Student surveys of classroom climate can provide teachers and researchers with valuable information about instruction. These surveys are becoming a critical component in policy efforts to assess and improve teaching. Advocates note that students are natural observers of their classroom environments, have extensive and rich knowledge of their teachers, and that student ratings of teacher practice can be predictive of important outcomes, such as student academic and socio-emotional development. Inferences about a teacher's instructional practice are often based on aggregated student survey responses, and a key step in assessing the appropriate uses of the information collected from student surveys is to understand the dimensions of classroom climate or instructional practice that are discernible when looking at student responses aggregated by classroom.
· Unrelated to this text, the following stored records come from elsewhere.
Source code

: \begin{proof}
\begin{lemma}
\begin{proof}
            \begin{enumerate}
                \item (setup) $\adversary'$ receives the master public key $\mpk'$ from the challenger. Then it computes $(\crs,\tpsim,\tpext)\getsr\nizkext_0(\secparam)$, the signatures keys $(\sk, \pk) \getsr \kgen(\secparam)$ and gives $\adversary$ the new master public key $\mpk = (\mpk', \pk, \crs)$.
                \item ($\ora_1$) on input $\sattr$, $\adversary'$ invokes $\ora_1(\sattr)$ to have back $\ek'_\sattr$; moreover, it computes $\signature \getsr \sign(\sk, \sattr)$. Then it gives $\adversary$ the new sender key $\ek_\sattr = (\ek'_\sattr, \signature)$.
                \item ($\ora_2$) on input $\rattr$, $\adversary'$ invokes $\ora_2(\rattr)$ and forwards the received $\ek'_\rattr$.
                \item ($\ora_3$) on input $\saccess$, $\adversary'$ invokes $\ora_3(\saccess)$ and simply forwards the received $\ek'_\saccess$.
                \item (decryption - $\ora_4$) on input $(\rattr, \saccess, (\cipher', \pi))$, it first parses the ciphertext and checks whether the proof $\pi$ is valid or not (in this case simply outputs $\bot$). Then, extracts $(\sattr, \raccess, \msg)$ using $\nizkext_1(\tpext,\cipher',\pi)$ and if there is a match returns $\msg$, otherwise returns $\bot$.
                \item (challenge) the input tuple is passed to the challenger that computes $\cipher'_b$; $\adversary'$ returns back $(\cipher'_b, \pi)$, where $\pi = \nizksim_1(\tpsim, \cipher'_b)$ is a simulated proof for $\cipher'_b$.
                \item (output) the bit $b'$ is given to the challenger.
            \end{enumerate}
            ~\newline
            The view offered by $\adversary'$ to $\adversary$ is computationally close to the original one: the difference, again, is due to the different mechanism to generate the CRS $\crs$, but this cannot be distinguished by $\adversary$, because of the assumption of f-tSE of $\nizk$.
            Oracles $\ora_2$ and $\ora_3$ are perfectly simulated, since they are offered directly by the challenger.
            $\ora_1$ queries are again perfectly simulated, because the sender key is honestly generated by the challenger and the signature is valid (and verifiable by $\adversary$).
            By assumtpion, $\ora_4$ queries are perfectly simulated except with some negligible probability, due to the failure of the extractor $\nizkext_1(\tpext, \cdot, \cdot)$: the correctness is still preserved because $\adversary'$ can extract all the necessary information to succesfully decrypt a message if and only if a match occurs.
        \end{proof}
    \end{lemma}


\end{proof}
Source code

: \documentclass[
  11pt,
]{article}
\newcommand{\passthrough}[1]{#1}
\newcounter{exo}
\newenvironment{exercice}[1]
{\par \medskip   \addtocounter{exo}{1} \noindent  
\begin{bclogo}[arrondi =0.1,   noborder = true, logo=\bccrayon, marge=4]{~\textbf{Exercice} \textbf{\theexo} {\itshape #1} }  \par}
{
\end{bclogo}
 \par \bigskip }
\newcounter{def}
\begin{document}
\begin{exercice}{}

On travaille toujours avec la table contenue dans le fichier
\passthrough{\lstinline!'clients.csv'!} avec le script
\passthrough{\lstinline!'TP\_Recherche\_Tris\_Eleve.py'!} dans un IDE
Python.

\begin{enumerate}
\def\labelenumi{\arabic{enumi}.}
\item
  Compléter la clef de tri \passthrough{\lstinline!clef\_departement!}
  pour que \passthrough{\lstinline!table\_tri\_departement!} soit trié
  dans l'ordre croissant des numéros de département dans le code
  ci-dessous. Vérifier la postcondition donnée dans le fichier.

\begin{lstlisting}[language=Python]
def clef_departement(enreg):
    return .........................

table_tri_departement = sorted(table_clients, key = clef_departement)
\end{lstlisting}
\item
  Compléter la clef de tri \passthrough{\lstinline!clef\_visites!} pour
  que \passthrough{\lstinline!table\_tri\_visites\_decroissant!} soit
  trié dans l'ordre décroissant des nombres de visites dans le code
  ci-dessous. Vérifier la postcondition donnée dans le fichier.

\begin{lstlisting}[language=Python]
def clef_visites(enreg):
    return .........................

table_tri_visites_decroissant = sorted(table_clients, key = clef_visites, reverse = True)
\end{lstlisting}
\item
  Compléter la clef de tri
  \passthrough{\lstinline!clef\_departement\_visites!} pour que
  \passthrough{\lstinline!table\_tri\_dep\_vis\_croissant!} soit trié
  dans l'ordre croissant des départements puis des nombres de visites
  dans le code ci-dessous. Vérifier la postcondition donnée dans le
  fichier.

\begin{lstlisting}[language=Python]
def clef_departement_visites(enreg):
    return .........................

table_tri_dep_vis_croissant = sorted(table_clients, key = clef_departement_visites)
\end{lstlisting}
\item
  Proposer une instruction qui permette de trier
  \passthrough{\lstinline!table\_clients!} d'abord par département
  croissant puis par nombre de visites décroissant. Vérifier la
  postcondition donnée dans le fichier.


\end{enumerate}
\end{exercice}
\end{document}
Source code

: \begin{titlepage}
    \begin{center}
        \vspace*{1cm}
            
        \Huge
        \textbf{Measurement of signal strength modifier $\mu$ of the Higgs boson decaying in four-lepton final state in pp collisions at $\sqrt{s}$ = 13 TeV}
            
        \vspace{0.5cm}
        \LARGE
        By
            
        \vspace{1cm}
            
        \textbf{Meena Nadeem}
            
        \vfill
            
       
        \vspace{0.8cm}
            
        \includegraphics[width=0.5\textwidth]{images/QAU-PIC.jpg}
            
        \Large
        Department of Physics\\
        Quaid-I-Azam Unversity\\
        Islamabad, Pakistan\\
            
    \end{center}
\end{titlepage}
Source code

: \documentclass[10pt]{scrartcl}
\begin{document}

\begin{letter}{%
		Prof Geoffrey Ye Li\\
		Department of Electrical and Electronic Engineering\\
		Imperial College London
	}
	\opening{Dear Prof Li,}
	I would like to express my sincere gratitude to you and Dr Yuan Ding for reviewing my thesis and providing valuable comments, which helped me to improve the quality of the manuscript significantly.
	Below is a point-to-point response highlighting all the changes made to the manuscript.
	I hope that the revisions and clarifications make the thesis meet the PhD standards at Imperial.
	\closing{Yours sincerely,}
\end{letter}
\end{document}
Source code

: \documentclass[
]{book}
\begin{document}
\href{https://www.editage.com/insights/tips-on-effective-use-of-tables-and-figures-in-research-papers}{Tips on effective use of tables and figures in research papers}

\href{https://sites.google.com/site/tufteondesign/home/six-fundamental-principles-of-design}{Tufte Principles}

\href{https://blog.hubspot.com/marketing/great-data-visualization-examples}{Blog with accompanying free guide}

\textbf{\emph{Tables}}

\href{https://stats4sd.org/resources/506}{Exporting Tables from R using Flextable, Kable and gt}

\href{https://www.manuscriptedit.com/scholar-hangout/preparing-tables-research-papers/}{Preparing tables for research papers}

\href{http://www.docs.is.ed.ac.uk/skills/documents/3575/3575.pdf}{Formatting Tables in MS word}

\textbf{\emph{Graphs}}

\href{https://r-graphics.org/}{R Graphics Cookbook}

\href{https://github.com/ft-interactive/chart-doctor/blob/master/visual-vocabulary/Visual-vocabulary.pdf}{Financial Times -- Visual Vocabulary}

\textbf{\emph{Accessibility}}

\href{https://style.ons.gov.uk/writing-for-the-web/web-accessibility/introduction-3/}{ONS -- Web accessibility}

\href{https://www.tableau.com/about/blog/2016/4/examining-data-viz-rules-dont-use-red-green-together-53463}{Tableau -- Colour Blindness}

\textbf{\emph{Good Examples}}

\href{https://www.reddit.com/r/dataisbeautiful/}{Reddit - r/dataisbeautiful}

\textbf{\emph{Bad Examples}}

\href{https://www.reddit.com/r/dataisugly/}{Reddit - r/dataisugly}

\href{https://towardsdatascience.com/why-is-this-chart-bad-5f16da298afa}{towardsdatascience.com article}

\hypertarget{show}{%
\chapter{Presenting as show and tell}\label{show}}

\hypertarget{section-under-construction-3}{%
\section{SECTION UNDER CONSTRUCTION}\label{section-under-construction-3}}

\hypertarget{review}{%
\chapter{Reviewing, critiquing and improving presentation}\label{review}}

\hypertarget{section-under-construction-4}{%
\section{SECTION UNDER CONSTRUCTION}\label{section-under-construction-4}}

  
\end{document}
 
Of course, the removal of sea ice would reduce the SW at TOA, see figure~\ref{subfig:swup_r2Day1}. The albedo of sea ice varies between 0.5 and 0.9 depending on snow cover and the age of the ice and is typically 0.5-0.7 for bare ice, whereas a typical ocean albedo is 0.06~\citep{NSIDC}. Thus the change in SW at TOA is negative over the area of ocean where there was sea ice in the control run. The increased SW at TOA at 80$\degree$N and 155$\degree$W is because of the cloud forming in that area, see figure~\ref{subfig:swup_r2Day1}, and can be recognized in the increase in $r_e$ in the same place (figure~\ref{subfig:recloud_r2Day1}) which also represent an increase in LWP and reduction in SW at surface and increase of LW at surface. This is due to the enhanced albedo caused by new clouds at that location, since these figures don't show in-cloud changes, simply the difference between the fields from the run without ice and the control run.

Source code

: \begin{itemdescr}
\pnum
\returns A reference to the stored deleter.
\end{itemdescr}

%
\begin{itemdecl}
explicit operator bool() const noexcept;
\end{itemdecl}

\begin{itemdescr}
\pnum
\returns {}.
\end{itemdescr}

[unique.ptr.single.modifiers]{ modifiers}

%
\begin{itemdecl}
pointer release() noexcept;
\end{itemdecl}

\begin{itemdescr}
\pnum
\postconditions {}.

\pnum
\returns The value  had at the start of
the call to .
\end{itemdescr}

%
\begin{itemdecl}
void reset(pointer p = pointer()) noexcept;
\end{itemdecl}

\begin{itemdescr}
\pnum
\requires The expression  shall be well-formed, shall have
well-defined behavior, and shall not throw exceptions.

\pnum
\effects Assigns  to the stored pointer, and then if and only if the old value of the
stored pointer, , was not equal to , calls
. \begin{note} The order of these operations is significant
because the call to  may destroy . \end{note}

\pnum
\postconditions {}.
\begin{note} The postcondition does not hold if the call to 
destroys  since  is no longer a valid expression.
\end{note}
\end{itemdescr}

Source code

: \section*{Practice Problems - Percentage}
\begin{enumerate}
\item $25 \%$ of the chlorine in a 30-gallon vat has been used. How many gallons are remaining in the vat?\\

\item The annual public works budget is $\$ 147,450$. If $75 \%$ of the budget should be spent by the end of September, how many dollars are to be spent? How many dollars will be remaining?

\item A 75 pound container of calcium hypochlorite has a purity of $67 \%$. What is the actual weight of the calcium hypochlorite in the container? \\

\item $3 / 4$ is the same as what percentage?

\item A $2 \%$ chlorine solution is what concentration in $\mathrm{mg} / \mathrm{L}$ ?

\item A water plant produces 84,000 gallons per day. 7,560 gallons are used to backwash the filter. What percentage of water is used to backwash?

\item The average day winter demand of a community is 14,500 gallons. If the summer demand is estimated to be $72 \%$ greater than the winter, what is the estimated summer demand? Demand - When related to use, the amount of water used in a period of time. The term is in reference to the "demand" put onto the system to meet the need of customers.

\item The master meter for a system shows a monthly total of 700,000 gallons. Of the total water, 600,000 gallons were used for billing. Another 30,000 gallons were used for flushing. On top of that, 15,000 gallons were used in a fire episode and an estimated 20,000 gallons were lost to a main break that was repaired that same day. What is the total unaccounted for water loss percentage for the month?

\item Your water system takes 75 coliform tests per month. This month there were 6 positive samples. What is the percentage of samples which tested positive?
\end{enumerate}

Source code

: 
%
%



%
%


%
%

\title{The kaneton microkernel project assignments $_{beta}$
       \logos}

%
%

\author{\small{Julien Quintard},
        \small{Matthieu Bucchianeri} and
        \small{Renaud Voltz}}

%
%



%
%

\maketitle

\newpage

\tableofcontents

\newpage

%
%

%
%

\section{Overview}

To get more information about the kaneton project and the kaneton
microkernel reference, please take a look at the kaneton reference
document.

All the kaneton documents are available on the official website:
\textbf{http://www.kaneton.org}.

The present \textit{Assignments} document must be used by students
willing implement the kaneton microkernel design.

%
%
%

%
This dissertation proposes a new approach for exploring the dimensionality of aggregated student ratings. This approach also has the potential to provide validity evidence supporting the use of student surveys as measures of instructional practice in both formative and summative evaluation. Specifically, this dissertation applies a non-parametric cluster bootstrap technique to a multilevel covariance structure analysis framework that allows researchers to evaluate and investigate psychometric models when data is collected from students and teachers are the objects of measurement. This approach is extended to applications where teachers are clustered within schools. The cluster bootstrap technique is demonstrated on a realistic dataset to illustrate how the methods may be used to investigate the dimensions of teacher professional practice that are discernible on a state-wide student survey of instructional practice.

The results of this dissertation demonstrate that the proposed cluster bootstrap technique can be used in conjunction with maximum likelihood estimation to yield accurate parameter estimates, and that for sufficiently large sample sizes, test statistics and standard errors based on the cluster bootstrap technique will yield valid inferences about the psychometric properties of aggregated survey responses.